Authoring XML using DSL's

Recently, a good colleague of mine (you know who you are Tim), asked me what steps he should take to build an XML authoring solution based upon existing XSD schemas they already have in their company. The objective was to create XML file instances (of a well known schema) to describe some business thing, but how to do that with a better authoring experience than writing angle brackets - since most of the folks who need do this in his company don't really have XML skills or sufficient knowledge of the XSD schemas to accurately construct one of these XML instances in its entirely. XML is just the chosen format the technical staff chose to use to represent this data for other technical reasons, and why should the people who need to create these business things have to care about XML or XSD? But they sure know what these business things are and how to define them in higher level terms.

Clearly, this is not an uncommon scenario, and, in principal at least, it should not warrant a massive development effort  to create a simple XML authoring tool just dedicated just for this XSD schema. You might argue that they could just use XML notepad or other XML editor, but this is really not the kind of solution that non-developers business professionals would be very comfortable or productive with.

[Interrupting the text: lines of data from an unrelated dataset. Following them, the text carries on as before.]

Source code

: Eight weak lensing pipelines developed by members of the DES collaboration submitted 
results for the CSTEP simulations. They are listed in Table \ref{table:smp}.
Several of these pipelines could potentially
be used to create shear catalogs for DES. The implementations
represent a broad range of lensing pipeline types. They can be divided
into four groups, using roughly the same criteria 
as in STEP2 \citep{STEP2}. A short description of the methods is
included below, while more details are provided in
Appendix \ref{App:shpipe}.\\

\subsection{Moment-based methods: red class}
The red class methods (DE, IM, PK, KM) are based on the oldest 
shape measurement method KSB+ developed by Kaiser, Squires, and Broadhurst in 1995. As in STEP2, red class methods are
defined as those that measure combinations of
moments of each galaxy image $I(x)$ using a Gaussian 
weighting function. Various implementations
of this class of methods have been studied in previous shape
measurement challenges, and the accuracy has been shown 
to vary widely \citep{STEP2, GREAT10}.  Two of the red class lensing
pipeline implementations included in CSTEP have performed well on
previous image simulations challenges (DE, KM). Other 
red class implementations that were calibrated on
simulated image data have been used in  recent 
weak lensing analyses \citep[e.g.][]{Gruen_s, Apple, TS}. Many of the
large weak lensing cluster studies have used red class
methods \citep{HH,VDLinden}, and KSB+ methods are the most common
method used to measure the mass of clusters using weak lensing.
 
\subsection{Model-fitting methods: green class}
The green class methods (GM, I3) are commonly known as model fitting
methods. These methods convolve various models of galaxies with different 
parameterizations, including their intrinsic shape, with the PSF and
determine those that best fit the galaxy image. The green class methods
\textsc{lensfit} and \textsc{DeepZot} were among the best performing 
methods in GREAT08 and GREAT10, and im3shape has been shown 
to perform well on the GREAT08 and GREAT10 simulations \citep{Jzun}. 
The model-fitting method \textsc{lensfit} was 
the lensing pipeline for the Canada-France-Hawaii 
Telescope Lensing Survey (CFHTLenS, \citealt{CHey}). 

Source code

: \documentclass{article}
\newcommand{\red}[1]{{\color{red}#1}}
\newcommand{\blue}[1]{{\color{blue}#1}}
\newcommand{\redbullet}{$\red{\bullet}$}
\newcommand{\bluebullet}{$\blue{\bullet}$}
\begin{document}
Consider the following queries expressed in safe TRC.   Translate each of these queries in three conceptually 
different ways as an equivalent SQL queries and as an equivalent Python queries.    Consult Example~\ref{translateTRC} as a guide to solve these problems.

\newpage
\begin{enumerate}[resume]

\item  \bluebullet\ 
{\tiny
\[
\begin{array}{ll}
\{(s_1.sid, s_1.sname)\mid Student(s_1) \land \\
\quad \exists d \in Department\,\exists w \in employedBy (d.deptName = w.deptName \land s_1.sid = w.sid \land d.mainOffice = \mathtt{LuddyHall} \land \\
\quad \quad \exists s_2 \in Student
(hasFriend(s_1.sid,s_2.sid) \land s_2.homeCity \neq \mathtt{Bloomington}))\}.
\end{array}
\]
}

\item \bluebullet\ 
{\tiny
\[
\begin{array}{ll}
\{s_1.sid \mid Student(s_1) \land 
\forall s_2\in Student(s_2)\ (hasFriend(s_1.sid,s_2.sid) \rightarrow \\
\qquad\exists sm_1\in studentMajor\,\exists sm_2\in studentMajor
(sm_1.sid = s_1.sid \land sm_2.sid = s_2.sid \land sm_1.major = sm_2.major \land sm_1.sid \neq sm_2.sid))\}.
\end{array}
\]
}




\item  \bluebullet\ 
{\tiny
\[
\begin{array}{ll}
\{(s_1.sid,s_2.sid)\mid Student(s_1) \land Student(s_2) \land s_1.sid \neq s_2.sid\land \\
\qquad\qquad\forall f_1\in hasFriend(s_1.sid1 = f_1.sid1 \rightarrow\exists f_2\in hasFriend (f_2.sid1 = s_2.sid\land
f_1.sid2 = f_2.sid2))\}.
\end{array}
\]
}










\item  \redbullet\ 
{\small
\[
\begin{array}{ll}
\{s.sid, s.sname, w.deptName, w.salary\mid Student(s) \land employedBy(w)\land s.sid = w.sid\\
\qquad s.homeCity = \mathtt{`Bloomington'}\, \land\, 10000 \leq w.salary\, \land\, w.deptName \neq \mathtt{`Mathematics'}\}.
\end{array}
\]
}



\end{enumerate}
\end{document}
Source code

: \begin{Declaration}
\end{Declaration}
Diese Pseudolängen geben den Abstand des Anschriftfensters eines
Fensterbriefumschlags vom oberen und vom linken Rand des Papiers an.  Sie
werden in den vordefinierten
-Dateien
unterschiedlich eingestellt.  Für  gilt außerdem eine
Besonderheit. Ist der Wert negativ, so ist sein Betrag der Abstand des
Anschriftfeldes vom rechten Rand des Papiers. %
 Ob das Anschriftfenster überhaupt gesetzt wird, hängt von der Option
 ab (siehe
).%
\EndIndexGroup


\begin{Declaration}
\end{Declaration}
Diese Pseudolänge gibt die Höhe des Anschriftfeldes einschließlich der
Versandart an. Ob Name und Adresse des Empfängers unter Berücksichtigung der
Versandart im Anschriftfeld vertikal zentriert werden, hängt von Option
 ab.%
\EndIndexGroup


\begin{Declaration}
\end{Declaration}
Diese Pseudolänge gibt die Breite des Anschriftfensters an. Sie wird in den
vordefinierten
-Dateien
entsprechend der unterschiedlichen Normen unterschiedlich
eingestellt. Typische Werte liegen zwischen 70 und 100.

To be fair to Tim, he already knew what solution to go for of course, but wanted some reassurance of how quickly and what tasks need to be performed for his team to leverage some of the new tools to create this kind of solution for him. Providing him a nice dedicated 'smart' simplified graphical designer that he could put in front of his business oriented people to help guide them through the desired authoring process of these things; never having to touch (or care about) the underlying XML, how it is defined, or how it gets completed, with all its intricacies etc. He just wanted a simple GUI designer to define the main aspects of the business thing the XML is describing and spit out the fully compliant XML for other tools to process later.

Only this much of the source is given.